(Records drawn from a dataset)
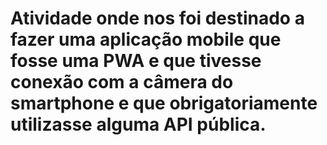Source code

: <h1> Atividade onde nos foi destinado a fazer uma aplicação mobile que fosse uma PWA e que tivesse conexão com a câmera do smartphone e que obrigatoriamente utilizasse alguma API pública. </h1>
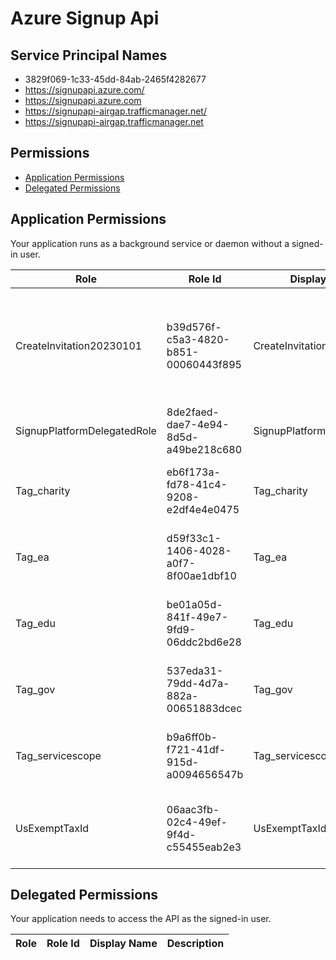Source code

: # Azure Signup Api
## Service Principal Names
- 3829f069-1c33-45dd-84ab-2465f4282677
- https://signupapi.azure.com/
- https://signupapi.azure.com
- https://signupapi-airgap.trafficmanager.net/
- https://signupapi-airgap.trafficmanager.net

 ## Permissions
- [Application Permissions](#application-permissions)
- [Delegated Permissions](#delegated-permissions)

## Application Permissions
Your application runs as a background service or daemon without a signed-in user.

| Role | Role Id | Display Name | Description |
|---|---|---|---|
| CreateInvitation20230101 | b39d576f-c5a3-4820-b851-00060443f895 | CreateInvitation20230101 | Allows the app to create and get a new InvitationId for tenant and billing account creation. |
| SignupPlatformDelegatedRole | 8de2faed-dae7-4e94-8d5d-a49be218c680 | SignupPlatformDelegatedRole | Provides delegated role to the caller. |
| Tag_charity | eb6f173a-fd78-41c4-9208-e2df4e4e0475 | Tag_charity | Allows partners to add tags with charity namespace. |
| Tag_ea | d59f33c1-1406-4028-a0f7-8f00ae1dbf10 | Tag_ea | Allows partners to add tags with ea namespace. |
| Tag_edu | be01a05d-841f-49e7-9fd9-06ddc2bd6e28 | Tag_edu | Allows partners to add tags with edu namespace. |
| Tag_gov | 537eda31-79dd-4d7a-882a-00651883dcec | Tag_gov | Allows partners to add tags with gov namespace. |
| Tag_servicescope | b9a6ff0b-f721-41df-915d-a0094656547b | Tag_servicescope | Allows partners to add tags with servicescope namespace. |
| UsExemptTaxId | 06aac3fb-02c4-49ef-9f4d-c55455eab2e3 | UsExemptTaxId | Allows the app to create a billing account with UsExempt taxid. |

## Delegated Permissions
Your application needs to access the API as the signed-in user. 

| Role | Role Id | Display Name | Description |
|---|---|---|---|

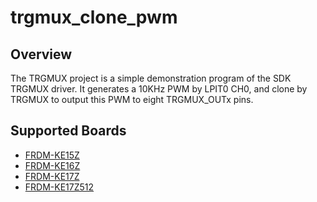# trgmux_clone_pwm

## Overview
The TRGMUX project is a simple demonstration program of the SDK TRGMUX driver. It generates
a 10KHz PWM by LPIT0 CH0, and clone by TRGMUX to output this PWM to eight TRGMUX_OUTx pins.

## Supported Boards
- [FRDM-KE15Z](../../../_boards/frdmke15z/driver_examples/trgmux/clone_pwm/example_board_readme.md)
- [FRDM-KE16Z](../../../_boards/frdmke16z/driver_examples/trgmux/clone_pwm/example_board_readme.md)
- [FRDM-KE17Z](../../../_boards/frdmke17z/driver_examples/trgmux/clone_pwm/example_board_readme.md)
- [FRDM-KE17Z512](../../../_boards/frdmke17z512/driver_examples/trgmux/clone_pwm/example_board_readme.md)
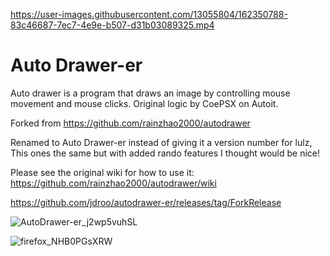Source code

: 

https://user-images.githubusercontent.com/13055804/162350788-83c46687-7ec7-4e9e-b507-d31b03089325.mp4

# Auto Drawer-er

Auto drawer is a program that draws an image by controlling mouse movement and mouse clicks. Original logic by CoePSX on Autoit.

Forked from https://github.com/rainzhao2000/autodrawer

Renamed to Auto Drawer-er instead of giving it a version number for lulz, This ones the same but with added rando features I thought would be nice!

Please see the original wiki for how to use it: https://github.com/rainzhao2000/autodrawer/wiki

https://github.com/jdroo/autodrawer-er/releases/tag/ForkRelease


![AutoDrawer-er_j2wp5vuhSL](https://user-images.githubusercontent.com/13055804/162347760-1b156050-12db-4f1a-9580-3031b1189626.png)

![firefox_NHB0PGsXRW](https://user-images.githubusercontent.com/13055804/162343705-6541de1c-78a8-4459-8ad1-f61070510655.png)
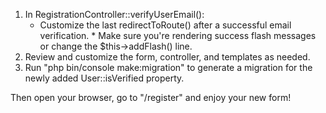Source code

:  1) In RegistrationController::verifyUserEmail():
    * Customize the last redirectToRoute() after a successful email verification.    * Make sure you're rendering success flash messages or change the $this->addFlash() line.
 2) Review and customize the form, controller, and templates as needed.
 3) Run "php bin/console make:migration" to generate a migration for the newly added User::isVerified property.

 Then open your browser, go to "/register" and enjoy your new form!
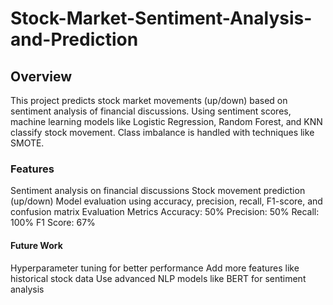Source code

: # Stock-Market-Sentiment-Analysis-and-Prediction
## Overview
This project predicts stock market movements (up/down) based on sentiment analysis of financial discussions. Using sentiment scores, machine learning models like Logistic Regression, Random Forest, and KNN classify stock movement. Class imbalance is handled with techniques like SMOTE.

### Features
Sentiment analysis on financial discussions
Stock movement prediction (up/down)
Model evaluation using accuracy, precision, recall, F1-score, and confusion matrix
Evaluation Metrics
Accuracy: 50%
Precision: 50%
Recall: 100%
F1 Score: 67%
#### Future Work
Hyperparameter tuning for better performance
Add more features like historical stock data
Use advanced NLP models like BERT for sentiment analysis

• **Problem**: Give back an exact repeat of the lines from the top of the data through the line that holds "## Permissions", both included, and omit pictures.

• **Written response**:
Source code

: <h1> Atividade onde nos foi destinado a fazer uma aplicação mobile que fosse uma PWA e que tivesse conexão com a câmera do smartphone e que obrigatoriamente utilizasse alguma API pública. </h1>
Source code

: # Azure Signup Api
## Service Principal Names
- 3829f069-1c33-45dd-84ab-2465f4282677
- https://signupapi.azure.com/
- https://signupapi.azure.com
- https://signupapi-airgap.trafficmanager.net/
- https://signupapi-airgap.trafficmanager.net

 ## Permissions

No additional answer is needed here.